La sabiduría de la tortuga: Sin prisas pero sin pausa (segunda parte)

Martes 19/10/2010, por José Luis Trechera

El tiempo se está convirtiendo en uno de los bienes más escasos en los países desarrollados. La presión se hace insostenible y comienza a pasar factura. En la segunda parte de este artículo sobre el uso (o mal uso) del tiempo, el autor presenta algunos comportamientos que reflejan esta “protesta”, y sugiere alternativas y un “decálogo para aprendices”.

Alteraciones psicosomáticas. Los nuevos ritmos de vida están fomentando distintas patologías: desequilibrios metabólicos, obesidad, trastornos digestivos, insomnio, trastornos del sueño, etc.

Ansiedad y tensión. Aumento de la agresividad, la competitividad y la sensación de vivir en un estado de alerta permanente. Se acude a “muletas” – drogas o sustancias estimulantes- para que “ayuden” a mantenerse en pie, con el consiguiente coste psicológico y fisiológico que provocan dichos psicofármacos.

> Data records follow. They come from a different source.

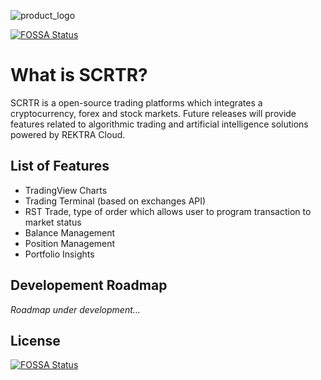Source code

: ![product_logo](https://d2mxuefqeaa7sj.cloudfront.net/s_6DD6E0146B575E6511BE2FA401896C4D2AA462148DDDD87187579A4495CE0E65_1545499142369_TREKT.png)


[![FOSSA Status](https://app.fossa.io/api/projects/git%2Bgithub.com%2Frektra-network%2FSCRTR.svg?type=shield)](https://app.fossa.io/projects/git%2Bgithub.com%2Frektra-network%2FSCRTR?ref=badge_shield)

# What is SCRTR?

SCRTR is a open-source trading platforms which integrates a 
cryptocurrency, forex and stock markets. Future releases will provide features related to algorithmic trading and artificial intelligence solutions powered by REKTRA Cloud.


## List of Features
- TradingView Charts
- Trading Terminal (based on exchanges API)
- RST Trade, type of order which allows user to program transaction to market status
- Balance Management
- Position Management
- Portfolio Insights
## Developement Roadmap

*Roadmap under development…*

## License
[![FOSSA Status](https://app.fossa.io/api/projects/git%2Bgithub.com%2Frektra-network%2FSCRTR.svg?type=large)](https://app.fossa.io/projects/git%2Bgithub.com%2Frektra-network%2FSCRTR?ref=badge_large)
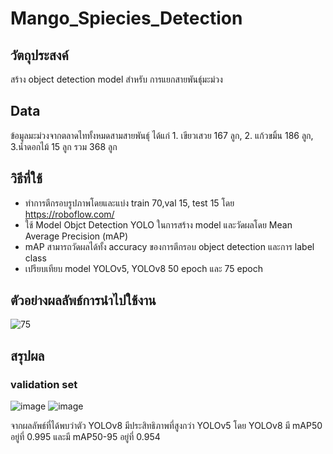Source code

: # Mango_Spiecies_Detection
## วัตถุประสงค์
สร้าง object detection model สำหรับ การแยกสายพันธ์ุมะม่วง
## Data
ข้อมูลมะม่วงจากตลาดไททั้งหมดสามสายพันธุ์ ได้แก่ 1. เขียวเสวย 167 ลูก, 2. แก้วขมิ้น 186 ลูก, 3.น้ำดอกไม้ 15 ลูก รวม 368 ลูก
## วิธีที่ใช้
- ทำการตีกรอบรูปภาพโดยและแบ่ง train 70,val 15, test 15 โดย https://roboflow.com/
- ใช้ Model Objct Detection YOLO ในการสร้าง model และวัดผลโดย Mean Average Precision (mAP)
- mAP สามารถวัดผลได้ทั้ง accuracy ของการตีกรอบ object detection และการ label class
- เปรียบเทียบ model YOLOv5, YOLOv8 50 epoch และ 75 epoch

## ตัวอย่างผลลัพธ์การนำไปใช้งาน
![75](https://github.com/kittipat7/Mango_Spiecies_Detection/assets/97491541/789baa86-3726-433f-a7cd-0ea1b2e5ebb8)

## สรุปผล
### validation set

![image](https://github.com/kittipat7/Mango_Spiecies_Detection/assets/97491541/0ad2a6ce-942b-433e-b287-86d97e6b6ca2)  ![image](https://github.com/kittipat7/Mango_Spiecies_Detection/assets/97491541/0d70e468-557d-4d83-838e-0b77d5f3542e)


จากผลลัพธ์ที่ได้พบว่าตัว YOLOv8 มีประสิทธิภาพที่สูงกว่า YOLOv5 โดย YOLOv8 มี mAP50 อยู่ที่ 0.995 และมี mAP50-95 อยู่ที่ 0.954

Activismo. Tendencia a potenciar las “multitareas”. Nos convertimos en hombres orquesta que al mismo tiempo queremos realizar diferentes actividades: conducir comiendo, bebiendo o hablando por el móvil. En Japón va en aumento una patología laboral que se denomina karoshi o muerte por agotamiento laboral.

Omnipotencia, omnipresencia y creerse imprescindible. Se piensa que se es insustituible y necesario para realizar todas las actividades. ¿Cómo van a salir las tareas, si no la hacemos nosotros? Según apuntó el filósofo Bertrand Russell, “creer que nuestro trabajo es terriblemente importante, es uno de los síntomas que nos muestra que el colapso nervioso es inminente”.

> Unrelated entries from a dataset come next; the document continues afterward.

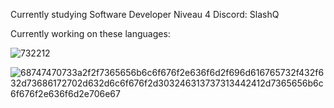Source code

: Currently studying Software Developer Niveau 4
Discord: SlashQ

Currently working on these languages:


![732212](https://github.com/TXBIASQ/TXBIASQ/assets/97033980/9ee1d5e7-34d7-465e-8a22-289b766d49a4) 

![68747470733a2f2f7365656b6c6f676f2e636f6d2f696d616765732f432f632d73686172702d632d6c6f676f2d303246313737313442412d7365656b6c6f676f2e636f6d2e706e67](https://github.com/TXBIASQ/TXBIASQ/assets/97033980/17b96a94-ca92-4ff3-abb4-fbd25dd18ebf)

Deshumanización personal. No se piensa, se actúa como robots, ya que no hay tiempo para pararse y reflexionar. Se funciona con recetas. A su vez, cuando se va tan deprisa, se pierde la capacidad de sentir y “saborear” las experiencias. Muchas veces no somos ni conscientes de lo que comemos, ya que quizá no nos demos ni cuenta. Curiosamente, parece que se tiene como objetivo construir robots que piensen  y personas que sean autómatas.

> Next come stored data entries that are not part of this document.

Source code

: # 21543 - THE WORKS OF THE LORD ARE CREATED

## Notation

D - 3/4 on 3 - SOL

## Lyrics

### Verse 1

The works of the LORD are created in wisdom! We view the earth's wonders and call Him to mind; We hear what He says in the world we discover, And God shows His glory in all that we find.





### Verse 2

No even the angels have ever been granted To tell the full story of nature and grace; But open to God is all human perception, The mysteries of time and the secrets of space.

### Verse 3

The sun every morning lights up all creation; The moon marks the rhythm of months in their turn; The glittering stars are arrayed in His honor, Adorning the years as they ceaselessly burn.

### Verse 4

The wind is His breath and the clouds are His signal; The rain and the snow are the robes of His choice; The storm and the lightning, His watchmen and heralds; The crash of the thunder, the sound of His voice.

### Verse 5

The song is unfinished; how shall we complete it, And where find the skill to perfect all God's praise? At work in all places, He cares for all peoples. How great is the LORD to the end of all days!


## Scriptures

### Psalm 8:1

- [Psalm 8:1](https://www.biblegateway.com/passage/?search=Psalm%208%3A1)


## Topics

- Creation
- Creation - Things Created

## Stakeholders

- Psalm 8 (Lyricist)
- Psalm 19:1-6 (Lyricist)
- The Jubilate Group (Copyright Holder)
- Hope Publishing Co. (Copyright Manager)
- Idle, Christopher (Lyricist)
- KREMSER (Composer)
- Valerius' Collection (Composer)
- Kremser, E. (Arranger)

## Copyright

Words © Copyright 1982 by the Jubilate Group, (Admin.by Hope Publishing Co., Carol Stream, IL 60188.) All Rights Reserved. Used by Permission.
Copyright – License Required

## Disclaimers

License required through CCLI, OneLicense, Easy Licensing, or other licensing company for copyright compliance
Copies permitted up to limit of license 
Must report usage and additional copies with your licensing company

Fragmentación y “temporalidad”. Se potencia la “sociedad del contrato temporal”. Se sacraliza lo provisional y relativo, con lo cual ya no hay compromiso ni proyectos a largo plazo. Se pone en práctica al fenómeno Kleenex, todo es para “usar y tirar”, y tiene “fecha de caducidad”. En consecuencia, lo mismo que se hace con los utensilios, se realiza con las personas.

Desestructuración social. La falta de tiempo la están pagando las familias, las madres trabajadoras, etc. Lamentablemente, los buenos momentos no vividos con los hijos cuando tienen dos años, no se pueden recuperar cuando cumplan dieciséis. 

Caracol pintado en la pared

Caracol, por bitmask

La situación actual se podría sintetizar en los siguientes trastornos que se observan en la práctica clínica:

  • La enfermedad de la prisa: “el hombre orquesta”.
  • La adicción al trabajo: “Adicción decente y respetable”.
  • El estrés: “La chispa de la vida o la carcoma que corroe y mata”.
  • El síndrome de “estar quemado”.
  • El narcisismo: “Narcotizados y aplastados por el Yo”

¿Cuál es la alternativa? Podría resumirse así: la calma es oro.

La gente siempre culpa a sus circunstancias por ser lo que son. Las personas que progresan en este mundo son aquellas que buscan las circunstancias que quieren y, si no son capaces de encontrarlas, las crean

G.B. Shaw

Frente al mal o enfermedad del tiempo, hay que afirmar que la velocidad no lo es todo. Así, el vals de un minuto de Chopin no será dos veces mejor porque lo toquemos en treinta segundos. Un idioma no se aprende en un cursillo intensivo de cinco días. La realidad nos muestra que no sabemos adónde vamos pero curiosamente, sí avanzamos a pasos agigantados.

La solución no es “bajarse del mundo”, como sugiere el eslogan de los años sesenta (“que paren el mundo que me quiero bajar”), sino tomarse la vida con más calma.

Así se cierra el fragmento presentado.